### [Problem details]
Look through the material below and copy exactly the lines from the line with "Le ciel est" to the line with "Le tram part", those two lines included.

### [Material provided]
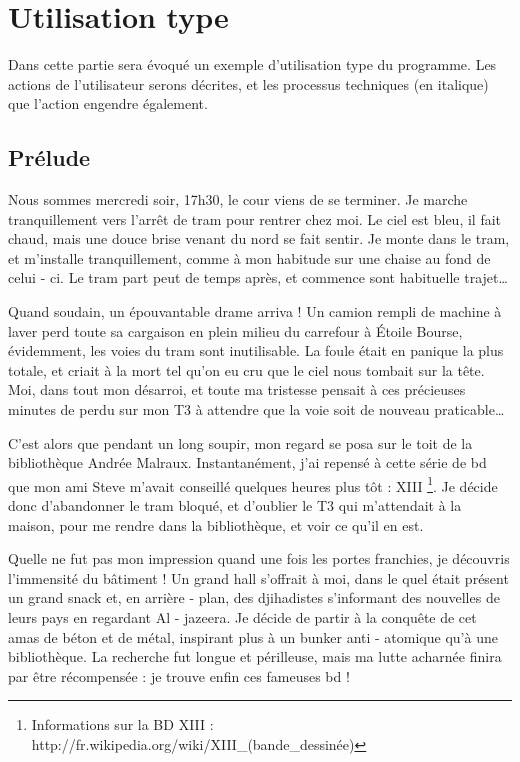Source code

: \section{Utilisation type}
Dans cette partie sera évoqué un exemple d'utilisation type du programme.
Les actions de l'utilisateur serons décrites, et les processus techniques (en italique) que l'action engendre également. 

\subsection{Prélude}
Nous sommes mercredi soir, 17h30, le cour viens de se terminer. 
Je marche tranquillement vers l'arrêt de tram pour rentrer chez moi.
Le ciel est bleu, il fait chaud, mais une douce brise venant du nord se fait sentir. 
Je monte dans le tram, et m'installe tranquillement, comme à mon habitude sur une chaise au fond de celui - ci. 
Le tram part peut de temps après, et commence sont habituelle trajet…

Quand soudain, un épouvantable drame arriva ! 
Un camion rempli de machine à laver perd toute sa cargaison en plein milieu du carrefour à Étoile Bourse, évidemment, les voies du tram sont inutilisable. 
La foule était en panique la plus totale, et criait à la mort tel qu'on eu cru que le ciel nous tombait sur la tête. 
Moi, dans tout mon désarroi, et toute ma tristesse pensait à ces précieuses minutes de perdu sur mon T3 à attendre que la voie soit de nouveau praticable…

C'est alors que pendant un long soupir, mon regard se posa sur le toit de la bibliothèque Andrée Malraux. 
Instantanément, j'ai repensé à cette série de bd que mon ami Steve m'avait conseillé quelques heures plus tôt : XIII
\footnote{Informations sur la BD XIII : http://fr.wikipedia.org/wiki/XIII\_(bande\_dessinée)}. 
Je décide donc d'abandonner le tram bloqué, et d'oublier le T3 qui m'attendait à la maison, pour me rendre dans la bibliothèque, et voir ce qu'il en est. 

Quelle ne fut pas mon impression quand une fois les portes franchies, je découvris l'immensité du bâtiment !
Un grand hall s'offrait à moi, dans le quel était présent un grand snack et, en arrière - plan, des djihadistes s'informant des nouvelles de leurs pays en regardant Al - jazeera. 
Je décide de partir à la conquête de cet amas de béton et de métal, inspirant plus à un bunker anti - atomique qu'à une bibliothèque. 
La recherche fut longue et périlleuse, mais ma lutte acharnée finira par être récompensée : je trouve enfin ces fameuses bd !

### [Result]
Le ciel est bleu, il fait chaud, mais une douce brise venant du nord se fait sentir. 
Je monte dans le tram, et m'installe tranquillement, comme à mon habitude sur une chaise au fond de celui - ci. 
Le tram part peut de temps après, et commence sont habituelle trajet…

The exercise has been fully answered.